A FLORESTA
Ao contrário da caatinga, não sentia a mínima dificuldade
de caminhar pela floresta fora das trilhas. Quase não havia espinhos, as folhas
eram largas e macias, não faltava espaço por entre a vegetação. Constantemente
fofo, o solo não oferecia grandes obstáculos rochosos ou pontudos. Raízes
úmidas e escorregadias, buracos tapados por folhas, troncos de árvores caídas,
rios e igarapés para atravessar, a pé ou a nado, o perigo latente de se perder,
no entanto, requeriam maiores atenções.
Também diferente da caatinga, a floresta amazônica, nos
trechos por onde andei, era mais silenciosa. Havia menos cantos de pássaros. Vi
menos cobras, aranhas, escorpiões. Sempre fechada nas copas altas, a mais de
cinquenta metros de altura, o solo da floresta raramente recebia os raios do
sol. Daí eu estar constantemente com a pele branca de tanta sombra e
semiescuridão.
Da mesma maneira, o vento praticamente não penetrava nas
partes baixas da mata. Bem acima de mim, as copas balançavam, mas nada de brisa
embaixo. O calor abafado e sem ventilação provocava transpiração constante. As
roupas facilmente encharcavam de suor. Ao surgirem igarapés, eu não pensava
duas vezes e entrava de roupa e tudo. E parava no meio do canal, me
posicionando com o rosto contra a corrente, nivelando a boca com a superfície
da água, e engolia farta quantidade de água limpa e fresca.

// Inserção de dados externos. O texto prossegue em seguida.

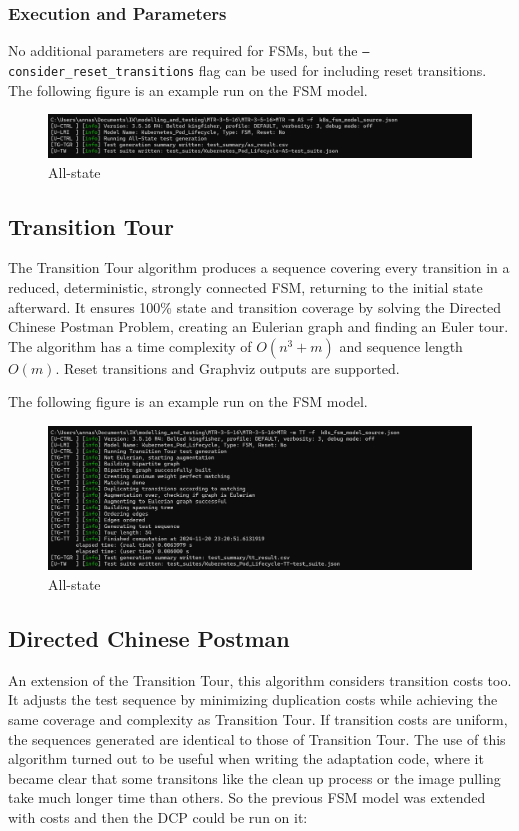 \documentclass[main.tex]{subfiles}
\begin{document}
\subsubsection*{Execution and Parameters}
No additional parameters are required for FSMs, but the \texttt{--consider\_reset\_transitions} flag can be used for including reset transitions.
The following figure is an example run on the FSM model.
\begin{figure}[H]
    \centering
    \includegraphics[width=\textwidth]{test_results/AS.png}
    \caption{All-state}
    \label{fig:all_state}
\end{figure}


\subsection{Transition Tour}
The Transition Tour algorithm produces a sequence covering every transition in a reduced, deterministic, strongly connected FSM, returning to the initial state afterward. It ensures 100\% state and transition coverage by solving the Directed Chinese Postman Problem, creating an Eulerian graph and finding an Euler tour. The algorithm has a time complexity of $O(n^3 + m)$ and sequence length $O(m)$. Reset transitions and Graphviz outputs are supported.

The following figure is an example run on the FSM model.
\begin{figure}[H]
    \centering
    \includegraphics[width=\textwidth]{test_results/TT.png}
    \caption{All-state}
    \label{fig:all_state}
\end{figure}

\subsection{Directed Chinese Postman}
An extension of the Transition Tour, this algorithm considers transition costs too. It adjusts the test sequence by minimizing duplication costs while achieving the same coverage and complexity as Transition Tour. If transition costs are uniform, the sequences generated are identical to those of Transition Tour.
The use of this algorithm turned out to be useful when writing the adaptation code, where it became clear that some transitons like the clean up process or the image pulling take much longer time than others. So the previous FSM model was extended with costs and then the DCP could be run on it:
\end{document}
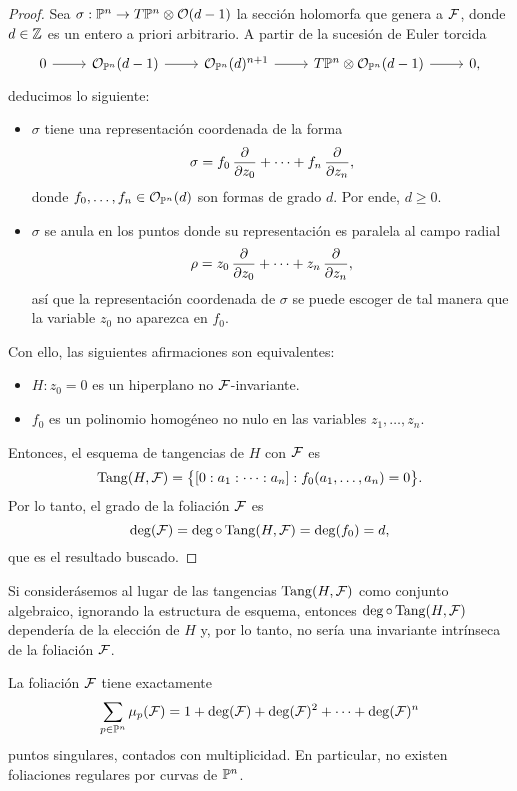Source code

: \begin{proof}
Sea $\sigma : \P^n \to T\P^n \otimes \O(d-1)$ la sección holomorfa que genera a $\F$, donde $d \in \Z$ es un entero a priori arbitrario. A partir de la sucesión de Euler torcida
$$
\begin{tikzcd}
    0 \arrow[r]
        & \O_{\P^n}(d-1) \arrow[r]
        & \O_{\P^n}(d)^{n+1} \arrow[r]
        & T\P^n \otimes \O_{\P^n}(d-1) \arrow[r]
        & 0,
\end{tikzcd}
$$
deducimos lo siguiente:
\begin{itemize}
    \itemsep 0em
    \item $\sigma$ tiene una representación coordenada de la forma
    $$\sigma = f_0 \, \p {z_0} + \dots + f_n \, \p {z_n},$$
    donde $f_0, \dots, f_n \in \O_{\P^n}(d)$ son formas de grado $d$. Por ende, $d \ge 0$.
    
    \item $\sigma$ se anula en los puntos donde su representación es paralela al campo radial
    $$\rho = z_0 \, \p {z_0} + \dots + z_n \, \p {z_n},$$
    así que la representación coordenada de $\sigma$ se puede escoger de tal manera que la variable $z_0$ no aparezca en $f_0$.
\end{itemize}
Con ello, las siguientes afirmaciones son equivalentes:
\begin{itemize}
    \itemsep 0em
    \item $H : z_0 = 0$ es un hiperplano no $\F$-invariante.
    \item $f_0$ es un polinomio homogéneo no nulo en las variables $z_1, \dots, z_n$.
\end{itemize}
Entonces, el esquema de tangencias de $H$ con $\F$ es
$$\Tang(H, \F) = \big \{ [0 : a_1 : \dots : a_n] : f_0(a_1, \dots, a_n) = 0 \big \}.$$
Por lo tanto, el grado de la foliación $\F$ es
$$\deg(\F) = \deg \circ \Tang(H, \F) = \deg(f_0) = d,$$
que es el resultado buscado.
\end{proof}

\begin{remark}
Si considerásemos al lugar de las tangencias $\Tang(H, \F)$ como conjunto algebraico, ignorando la estructura de esquema, entonces $\deg \circ \Tang(H, \F)$ dependería de la elección de $H$ y, por lo tanto, no sería una invariante intrínseca de la foliación $\F$.
\end{remark}

\begin{theorem}[Darboux]
La foliación $\F$ tiene exactamente
$$\sum_{p \in \P^n} \mu_p(\F) = 1 + \deg(\F) + \deg(\F)^2 + \dots + \deg(\F)^n$$
puntos singulares, contados con multiplicidad. En particular, no existen foliaciones regulares por curvas de $\P^n$.
\end{theorem}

A comida salgada do jantar do acampamento me provocava
sede durante a noite. E era sede de água fresquinha, não aquela morna do cantil
ao alcance da mão. Deixava a rede e, de lanterna, me dirigia ao igarapé a
poucos metros do acampamento. A melhor água corria no meio do canal, afastada
da margem, tendo que molhar os pés e me esticar para alcançá-la. Notei algo
escuro e alongado no fundo das águas. Não se movia e concluí ser um tronco de
madeira arrastado pela correnteza. Como o tal tronco estava bem abaixo do
trecho da água mais fresca, me aproximei tanto que quase o toquei. Ainda bem. O
tal tronco não era tronco e sim um jacaré adormecido. E vivo, muito vivo. O
danado abriu a bocarra, se agitando exageradamente, espirrando água para todos
os lados. Se o jacaré se assustou com a minha proximidade, imagine eu.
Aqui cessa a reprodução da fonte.